Logical Inference and Aggregations - Qlik Community

hic · ‎2013-07-15

Every time you click, the Qlik engine recalculates everything.

Everything.

A new selection implies a new situation: Other field values than before are possible; other summations need to be made; the charts and the KPIs get other values than before. The state vectors and the objects are invalidated. Everything needs to be recalculated since this is what the user demands.

Well, there is of course a cache also – so that the Qlik engine doesn’t have to recalculate something which has been calculated before. So it isn’t quite true that everything is recalculated: If a calculation has been made before, the result is simply fetched from the cache. But it is true that nothing is pre-calculated. There is no need for that. Everything can be done in real-time.

The Qlik engine is an on-demand calculation engine.

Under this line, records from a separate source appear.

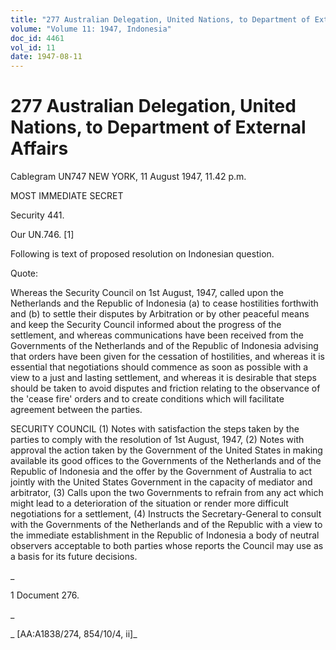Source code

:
 ```yaml
---
title: "277 Australian Delegation, United Nations, to Department of External Affairs"
volume: "Volume 11: 1947, Indonesia"
doc_id: 4461
vol_id: 11
date: 1947-08-11
---
```


# 277 Australian Delegation, United Nations, to Department of External Affairs

Cablegram UN747 NEW YORK, 11 August 1947, 11.42 p.m.

MOST IMMEDIATE SECRET

Security 441.

Our UN.746. [1]

Following is text of proposed resolution on Indonesian question.

Quote:

Whereas the Security Council on 1st August, 1947, called upon the Netherlands and the Republic of Indonesia (a) to cease hostilities forthwith and (b) to settle their disputes by Arbitration or by other peaceful means and keep the Security Council informed about the progress of the settlement, and whereas communications have been received from the Governments of the Netherlands and of the Republic of Indonesia advising that orders have been given for the cessation of hostilities, and whereas it is essential that negotiations should commence as soon as possible with a view to a just and lasting settlement, and whereas it is desirable that steps should be taken to avoid disputes and friction relating to the observance of the 'cease fire' orders and to create conditions which will facilitate agreement between the parties.

SECURITY COUNCIL (1) Notes with satisfaction the steps taken by the parties to comply with the resolution of 1st August, 1947, (2) Notes with approval the action taken by the Government of the United States in making available its good offices to the Governments of the Netherlands and of the Republic of Indonesia and the offer by the Government of Australia to act jointly with the United States Government in the capacity of mediator and arbitrator, (3) Calls upon the two Governments to refrain from any act which might lead to a deterioration of the situation or render more difficult negotiations for a settlement, (4) Instructs the Secretary-General to consult with the Governments of the Netherlands and of the Republic with a view to the immediate establishment in the Republic of Indonesia a body of neutral observers acceptable to both parties whose reports the Council may use as a basis for its future decisions.

_

1 Document 276.

_

_ [AA:A1838/274, 854/10/4, ii]_
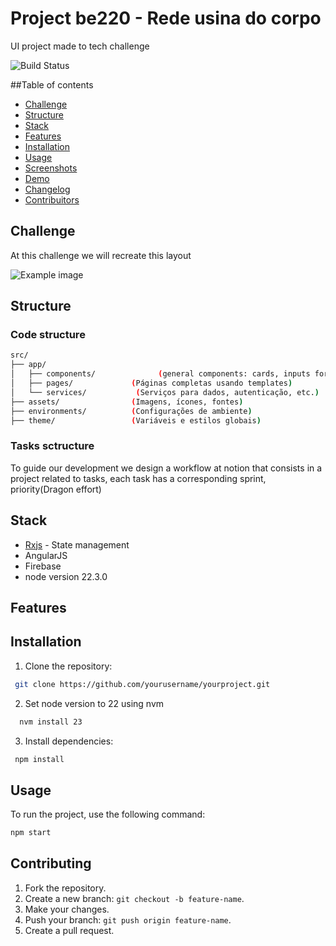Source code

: # Project be220 - Rede usina do corpo
UI project made to tech challenge

![Build Status](https://travis-ci.org/yourusername/yourproject.svg?branch=main)


##Table of contents
- [Challenge](#challenge)
- [Structure](#structure)
- [Stack](#stack)
- [Features](#features)
- [Installation](#installation)
- [Usage](#usage)
- [Screenshots](#screenshots)
- [Demo](#demo)
- [Changelog](#changelog)
- [Contribuitors](#contribuitors)

## Challenge

At this challenge we will recreate this layout

![Example image](https://snnlwdwfgjsmtfubrznt.supabase.co/storage/v1/object/sign/images/Tela_inicial_01.png?token=eyJhbGciOiJIUzI1NiIsInR5cCI6IkpXVCJ9.eyJ1cmwiOiJpbWFnZXMvVGVsYV9pbmljaWFsXzAxLnBuZyIsImlhdCI6MTcyMDcwMjUyNCwiZXhwIjoxNzUyMjM4NTI0fQ.U9M5WvehOstwPudSBb4N9wAbifp_FwHcYhiLtFV0IYA&t=2024-07-11T12%3A55%3A24.386Z)


## Structure

### Code structure


```bash
src/
├── app/
│   ├── components/              (general components: cards, inputs form)
│   ├── pages/             (Páginas completas usando templates)
│   └── services/           (Serviços para dados, autenticação, etc.)
├── assets/                (Imagens, ícones, fontes)
├── environments/          (Configurações de ambiente)
├── theme/                 (Variáveis e estilos globais)
```

### Tasks sctructure

To guide our development we design a workflow at notion that consists in a project related to tasks, each task has a corresponding sprint, priority(Dragon effort)

## Stack
* [Rxjs]() - State management
* AngularJS
* Firebase
* node version  22.3.0

## Features


## Installation
1. Clone the repository:
```bash
 git clone https://github.com/yourusername/yourproject.git
```
2. Set node version to 22 using nvm
```bash	
  nvm install 23
```

3. Install dependencies:
```bash
 npm install
 ```

## Usage
To run the project, use the following command:
```bash
npm start
```
## Contributing
1. Fork the repository.
2. Create a new branch: `git checkout -b feature-name`.
3. Make your changes.
4. Push your branch: `git push origin feature-name`.
5. Create a pull request.

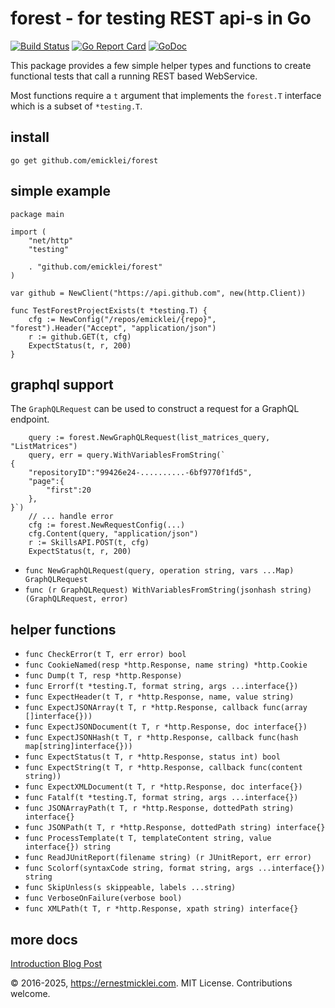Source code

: # forest - for testing REST api-s in Go

[![Build Status](https://travis-ci.org/emicklei/forest.png)](https://travis-ci.org/emicklei/forest)
[![Go Report Card](https://goreportcard.com/badge/github.com/emicklei/forest)](https://goreportcard.com/report/github.com/emicklei/forest)
[![GoDoc](https://godoc.org/github.com/emicklei/forest?status.svg)](https://godoc.org/github.com/emicklei/forest)

This package provides a few simple helper types and functions to create
functional tests that call a running REST based WebService.

Most functions require a `t` argument that implements the `forest.T` interface which is a subset of `*testing.T`.

## install

    go get github.com/emicklei/forest

## simple example

    package main

    import (
        "net/http"
        "testing"

        . "github.com/emicklei/forest"
    )

    var github = NewClient("https://api.github.com", new(http.Client))

    func TestForestProjectExists(t *testing.T) {
        cfg := NewConfig("/repos/emicklei/{repo}", "forest").Header("Accept", "application/json")
        r := github.GET(t, cfg)
        ExpectStatus(t, r, 200)
    }

## graphql support

The `GraphQLRequest` can be used to construct a request for a GraphQL endpoint.

```
	query := forest.NewGraphQLRequest(list_matrices_query, "ListMatrices")
	query, err = query.WithVariablesFromString(`
{
	"repositoryID":"99426e24-..........-6bf9770f1fd5",
	"page":{
		"first":20
	},
}`)
	// ... handle error
	cfg := forest.NewRequestConfig(...)
	cfg.Content(query, "application/json")
	r := SkillsAPI.POST(t, cfg)
	ExpectStatus(t, r, 200)
```

- `func NewGraphQLRequest(query, operation string, vars ...Map) GraphQLRequest`
- `func (r GraphQLRequest) WithVariablesFromString(jsonhash string) (GraphQLRequest, error)`

## helper functions

- `func CheckError(t T, err error) bool`
- `func CookieNamed(resp *http.Response, name string) *http.Cookie`
- `func Dump(t T, resp *http.Response)`
- `func Errorf(t *testing.T, format string, args ...interface{})`
- `func ExpectHeader(t T, r *http.Response, name, value string)`
- `func ExpectJSONArray(t T, r *http.Response, callback func(array []interface{}))`
- `func ExpectJSONDocument(t T, r *http.Response, doc interface{})`
- `func ExpectJSONHash(t T, r *http.Response, callback func(hash map[string]interface{}))`
- `func ExpectStatus(t T, r *http.Response, status int) bool`
- `func ExpectString(t T, r *http.Response, callback func(content string))`
- `func ExpectXMLDocument(t T, r *http.Response, doc interface{})`
- `func Fatalf(t *testing.T, format string, args ...interface{})`
- `func JSONArrayPath(t T, r *http.Response, dottedPath string) interface{}`
- `func JSONPath(t T, r *http.Response, dottedPath string) interface{}`
- `func ProcessTemplate(t T, templateContent string, value interface{}) string`
- `func ReadJUnitReport(filename string) (r JUnitReport, err error)`
- `func Scolorf(syntaxCode string, format string, args ...interface{}) string`
- `func SkipUnless(s skippeable, labels ...string)`
- `func VerboseOnFailure(verbose bool)`
- `func XMLPath(t T, r *http.Response, xpath string) interface{}`

## more docs

[Introduction Blog Post](https://ernestmicklei.com/2015/07/testing-your-rest-api-in-go-with-forest/)

© 2016-2025, https://ernestmicklei.com. MIT License. Contributions welcome.
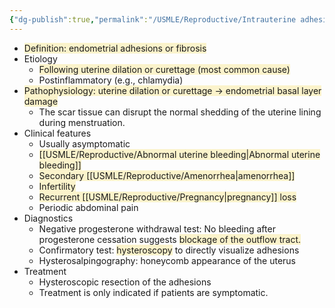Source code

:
```yaml
---
{"dg-publish":true,"permalink":"/USMLE/Reproductive/Intrauterine adhesions/"}
---
```


- <span style="background:rgba(240, 200, 0, 0.2)">Definition: endometrial adhesions or fibrosis</span>
- Etiology
	- <span style="background:rgba(240, 200, 0, 0.2)">Following uterine dilation or curettage (most common cause)</span>
	- Postinflammatory (e.g., chlamydia)
- <span style="background:rgba(240, 200, 0, 0.2)">Pathophysiology: uterine dilation or curettage → endometrial basal layer damage</span>
	- The scar tissue can disrupt the normal shedding of the uterine lining during menstruation.
- Clinical features
	- Usually asymptomatic
	- <span style="background:rgba(240, 200, 0, 0.2)">[[USMLE/Reproductive/Abnormal uterine bleeding\|Abnormal uterine bleeding]]</span>
	- <span style="background:rgba(240, 200, 0, 0.2)">Secondary [[USMLE/Reproductive/Amenorrhea\|amenorrhea]]</span>
	- <span style="background:rgba(240, 200, 0, 0.2)">Infertility</span>
	- <span style="background:rgba(240, 200, 0, 0.2)">Recurrent [[USMLE/Reproductive/Pregnancy\|pregnancy]] loss</span>
	- Periodic abdominal pain 
- Diagnostics
	- Negative progesterone withdrawal test: No bleeding after progesterone cessation suggests <span style="background:rgba(240, 200, 0, 0.2)">blockage of the outflow tract.</span>
	- Confirmatory test: <span style="background:rgba(240, 200, 0, 0.2)">hysteroscopy</span> to directly visualize adhesions
	- Hysterosalpingography: honeycomb appearance of the uterus
- Treatment
	- Hysteroscopic resection of the adhesions
	- Treatment is only indicated if patients are symptomatic.

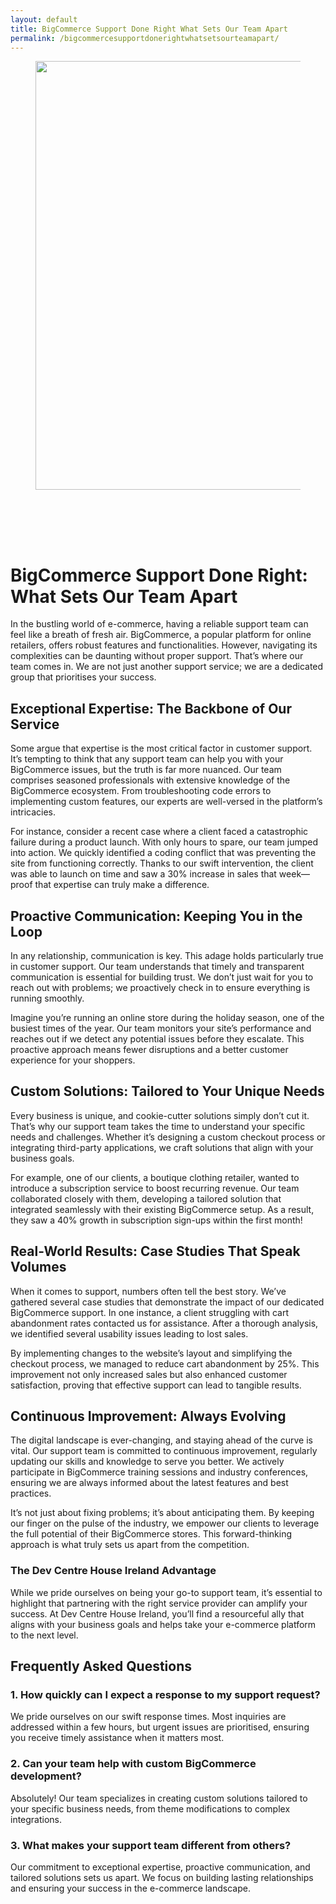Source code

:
 ```yaml
---
layout: default
title: BigCommerce Support Done Right What Sets Our Team Apart
permalink: /bigcommercesupportdonerightwhatsetsourteamapart/
---
```



<div class="wp-block-columns alignwide is-layout-flex wp-container-core-columns-is-layout-8ba3830c wp-block-columns-is-layout-flex" style="margin-top:0;margin-bottom:0;padding-right:0;padding-left:0">
<div class="wp-block-column is-layout-flow wp-block-column-is-layout-flow" style="flex-basis:70%">
<div class="wp-block-group has-global-padding is-layout-constrained wp-block-group-is-layout-constrained"><figure class="alignwide wp-block-post-featured-image" style="padding-bottom:2vh;"><img alt="" class="attachment-post-thumbnail size-post-thumbnail wp-post-image" decoding="async" fetchpriority="high" height="686" sizes="(max-width: 1200px) 100vw, 1200px" src="https://www.devcentrehouse.eu/blogs/wp-content/uploads/2025/08/featured-1754397528373.jpg" srcset="https://www.devcentrehouse.eu/blogs/wp-content/uploads/2025/08/featured-1754397528373.jpg 1200w, https://www.devcentrehouse.eu/blogs/wp-content/uploads/2025/08/featured-1754397528373-300x172.jpg 300w, https://www.devcentrehouse.eu/blogs/wp-content/uploads/2025/08/featured-1754397528373-1024x585.jpg 1024w, https://www.devcentrehouse.eu/blogs/wp-content/uploads/2025/08/featured-1754397528373-768x439.jpg 768w" style="border-radius:0px;object-fit:cover;" width="1200"/></figure>
<h1 class="alignwide wp-block-post-title has-x-large-font-size">BigCommerce Support Done Right: What Sets Our Team Apart</h1>
<div aria-hidden="true" class="wp-block-spacer" style="height:var(--wp--preset--spacing--10)"></div>
</div>
<div class="wp-block-group has-global-padding is-layout-constrained wp-block-group-is-layout-constrained"><div class="entry-content alignwide wp-block-post-content has-global-padding is-layout-constrained wp-container-core-post-content-is-layout-a5dd074b wp-block-post-content-is-layout-constrained"><p>In the bustling world of e-commerce, having a reliable support team can feel like a breath of fresh air. BigCommerce, a popular platform for online retailers, offers robust features and functionalities. However, navigating its complexities can be daunting without proper support. That’s where our team comes in. We are not just another support service; we are a dedicated group that prioritises your success.</p>
<h2>Exceptional Expertise: The Backbone of Our Service</h2>
<p>Some argue that expertise is the most critical factor in customer support. It’s tempting to think that any support team can help you with your BigCommerce issues, but the truth is far more nuanced. Our team comprises seasoned professionals with extensive knowledge of the BigCommerce ecosystem. From troubleshooting code errors to implementing custom features, our experts are well-versed in the platform’s intricacies.</p>
<p>For instance, consider a recent case where a client faced a catastrophic failure during a product launch. With only hours to spare, our team jumped into action. We quickly identified a coding conflict that was preventing the site from functioning correctly. Thanks to our swift intervention, the client was able to launch on time and saw a 30% increase in sales that week—proof that expertise can truly make a difference.</p>
<h2>Proactive Communication: Keeping You in the Loop</h2>
<p>In any relationship, communication is key. This adage holds particularly true in customer support. Our team understands that timely and transparent communication is essential for building trust. We don’t just wait for you to reach out with problems; we proactively check in to ensure everything is running smoothly.</p>
<p>Imagine you’re running an online store during the holiday season, one of the busiest times of the year. Our team monitors your site’s performance and reaches out if we detect any potential issues before they escalate. This proactive approach means fewer disruptions and a better customer experience for your shoppers.</p>
<h2>Custom Solutions: Tailored to Your Unique Needs</h2>
<p>Every business is unique, and cookie-cutter solutions simply don’t cut it. That’s why our support team takes the time to understand your specific needs and challenges. Whether it’s designing a custom checkout process or integrating third-party applications, we craft solutions that align with your business goals.</p>
<p>For example, one of our clients, a boutique clothing retailer, wanted to introduce a subscription service to boost recurring revenue. Our team collaborated closely with them, developing a tailored solution that integrated seamlessly with their existing BigCommerce setup. As a result, they saw a 40% growth in subscription sign-ups within the first month!</p>
<h2>Real-World Results: Case Studies That Speak Volumes</h2>
<p>When it comes to support, numbers often tell the best story. We’ve gathered several case studies that demonstrate the impact of our dedicated BigCommerce support. In one instance, a client struggling with cart abandonment rates contacted us for assistance. After a thorough analysis, we identified several usability issues leading to lost sales.</p>
<p>By implementing changes to the website’s layout and simplifying the checkout process, we managed to reduce cart abandonment by 25%. This improvement not only increased sales but also enhanced customer satisfaction, proving that effective support can lead to tangible results.</p>
<h2>Continuous Improvement: Always Evolving</h2>
<p>The digital landscape is ever-changing, and staying ahead of the curve is vital. Our support team is committed to continuous improvement, regularly updating our skills and knowledge to serve you better. We actively participate in BigCommerce training sessions and industry conferences, ensuring we are always informed about the latest features and best practices.</p>
<p>It’s not just about fixing problems; it’s about anticipating them. By keeping our finger on the pulse of the industry, we empower our clients to leverage the full potential of their BigCommerce stores. This forward-thinking approach is what truly sets us apart from the competition.</p>
<h3>The Dev Centre House Ireland Advantage</h3>
<p>While we pride ourselves on being your go-to support team, it’s essential to highlight that partnering with the right service provider can amplify your success. At Dev Centre House Ireland, you’ll find a resourceful ally that aligns with your business goals and helps take your e-commerce platform to the next level.</p>
<h2>Frequently Asked Questions</h2>
<h3>1. How quickly can I expect a response to my support request?</h3>
<p>We pride ourselves on our swift response times. Most inquiries are addressed within a few hours, but urgent issues are prioritised, ensuring you receive timely assistance when it matters most.</p>
<h3>2. Can your team help with custom BigCommerce development?</h3>
<p>Absolutely! Our team specializes in creating custom solutions tailored to your specific business needs, from theme modifications to complex integrations.</p>
<h3>3. What makes your support team different from others?</h3>
<p>Our commitment to exceptional expertise, proactive communication, and tailored solutions sets us apart. We focus on building lasting relationships and ensuring your success in the e-commerce landscape.</p>
</div></div>
</div>
<div class="wp-block-column is-layout-flow wp-block-column-is-layout-flow" style="flex-basis:30%"></div>
</div>

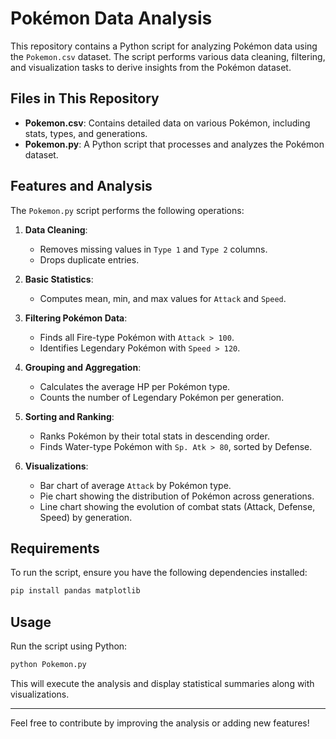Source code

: # Pokémon Data Analysis

This repository contains a Python script for analyzing Pokémon data using the `Pokemon.csv` dataset. The script performs various data cleaning, filtering, and visualization tasks to derive insights from the Pokémon dataset.

## Files in This Repository

- **Pokemon.csv**: Contains detailed data on various Pokémon, including stats, types, and generations.
- **Pokemon.py**: A Python script that processes and analyzes the Pokémon dataset.

## Features and Analysis

The `Pokemon.py` script performs the following operations:

1. **Data Cleaning**:
   - Removes missing values in `Type 1` and `Type 2` columns.
   - Drops duplicate entries.

2. **Basic Statistics**:
   - Computes mean, min, and max values for `Attack` and `Speed`.

3. **Filtering Pokémon Data**:
   - Finds all Fire-type Pokémon with `Attack > 100`.
   - Identifies Legendary Pokémon with `Speed > 120`.

4. **Grouping and Aggregation**:
   - Calculates the average HP per Pokémon type.
   - Counts the number of Legendary Pokémon per generation.

5. **Sorting and Ranking**:
   - Ranks Pokémon by their total stats in descending order.
   - Finds Water-type Pokémon with `Sp. Atk > 80`, sorted by Defense.

6. **Visualizations**:
   - Bar chart of average `Attack` by Pokémon type.
   - Pie chart showing the distribution of Pokémon across generations.
   - Line chart showing the evolution of combat stats (Attack, Defense, Speed) by generation.

## Requirements

To run the script, ensure you have the following dependencies installed:
```bash
pip install pandas matplotlib
```

## Usage
Run the script using Python:
```bash
python Pokemon.py
```
This will execute the analysis and display statistical summaries along with visualizations.

---
Feel free to contribute by improving the analysis or adding new features!
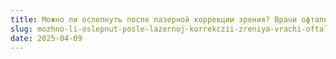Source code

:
 ```yaml
---
title: Можно ли ослепнуть после лазерной коррекции зрения? Врачи офтальмологи скрывают правду
slug: mozhno-li-oslepnut-posle-lazernoj-korrekczii-zreniya-vrachi-oftalmologi-skryvayut-pravdu
date: 2025-04-09
---
```

<figure class="wp-block-embed aligncenter is-type-video is-provider-youtube wp-block-embed-youtube wp-embed-aspect-16-9 wp-has-aspect-ratio">

<div class="wp-block-embed__wrapper">
  <div class="ast-oembed-container " style="height: 100%;">
  </div>
</div></figure>
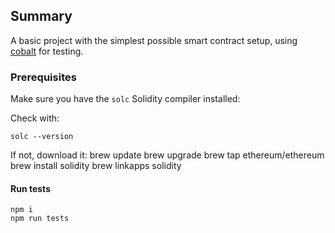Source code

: ## Summary
A basic project with the simplest possible smart contract setup, using
[cobalt](https://github.com/appliedblockchain/cobalt) for testing.

### Prerequisites

Make sure you have the `solc` Solidity compiler installed:

Check with:
```
solc --version
```

If not, download it:
    brew update
    brew upgrade
    brew tap ethereum/ethereum
    brew install solidity
    brew linkapps solidity

#### Run tests
```
npm i
npm run tests
```
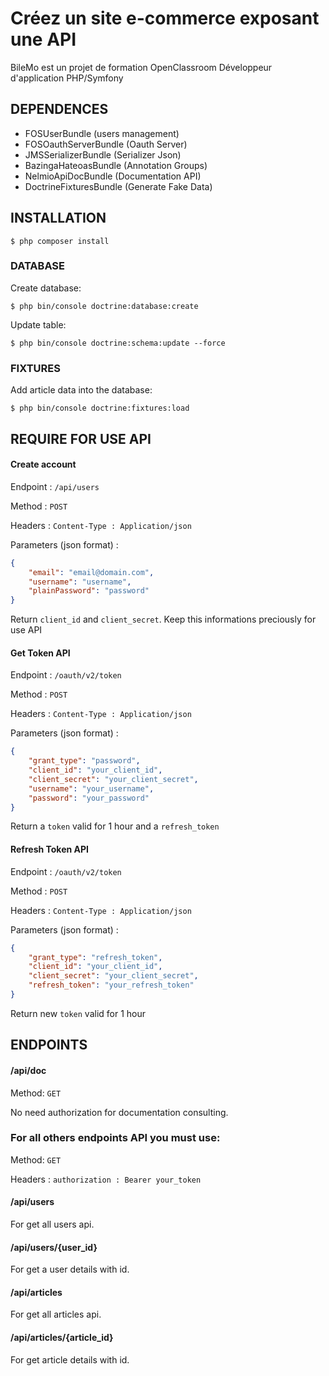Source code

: Créez un site e-commerce exposant une API
========================

BileMo est un projet de formation OpenClassroom Développeur d'application PHP/Symfony

DEPENDENCES
--------------

* FOSUserBundle (users management)
* FOSOauthServerBundle (Oauth Server)
* JMSSerializerBundle (Serializer Json)
* BazingaHateoasBundle (Annotation Groups)
* NelmioApiDocBundle (Documentation API)
* DoctrineFixturesBundle (Generate Fake Data)

INSTALLATION
--------------

```
$ php composer install
```

### DATABASE

Create database:
```
$ php bin/console doctrine:database:create
```

Update table:
```
$ php bin/console doctrine:schema:update --force
```

### FIXTURES

Add article data into the database:
```
$ php bin/console doctrine:fixtures:load
```

REQUIRE FOR USE API
--------------

#### Create account 

Endpoint : `/api/users`

Method : `POST`

Headers : `Content-Type : Application/json`

Parameters (json format) :

```json
{
	"email": "email@domain.com",
	"username": "username",
	"plainPassword": "password"
}
```

Return `client_id` and `client_secret`.
Keep this informations preciously for use API

#### Get Token API 

Endpoint : `/oauth/v2/token`

Method : `POST`

Headers : `Content-Type : Application/json`

Parameters (json format) :

```json
{
	"grant_type": "password",
	"client_id": "your_client_id",
	"client_secret": "your_client_secret",
	"username": "your_username",
	"password": "your_password"
}
```

Return a `token` valid for 1 hour and a `refresh_token` 

#### Refresh Token API 

Endpoint : `/oauth/v2/token`

Method : `POST`

Headers : `Content-Type : Application/json`

Parameters (json format) :

```json
{
	"grant_type": "refresh_token",
	"client_id": "your_client_id",
	"client_secret": "your_client_secret",
	"refresh_token": "your_refresh_token"
}
```

Return new `token` valid for 1 hour


ENDPOINTS
--------------

#### /api/doc
Method: `GET`

No need authorization for documentation consulting.

### For all others endpoints API you must use:

Method: `GET`

Headers : `authorization : Bearer your_token`

#### /api/users
For get all users api.

#### /api/users/{user_id}
For get a user details with id.

#### /api/articles
For get all articles api.

#### /api/articles/{article_id}
For get article details with id.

From a principal point, there are two steps in the recalculation of data: The logical inference in the data model, and the calculations of all objects, including sheet labels and alerts.

The logical inference is done first. The goal is to figure out which field values in the symbol tables are possible and which records in the data tables are possible, given the new selection. There is no number crunching involved - it is a purely logical process. The result is stored in the state vectors.

Think of it as if the selection propagates from one table in the data model to all other tables. Table after table is evaluated and the Qlik engine figures out which values and records are possible, and which are excluded.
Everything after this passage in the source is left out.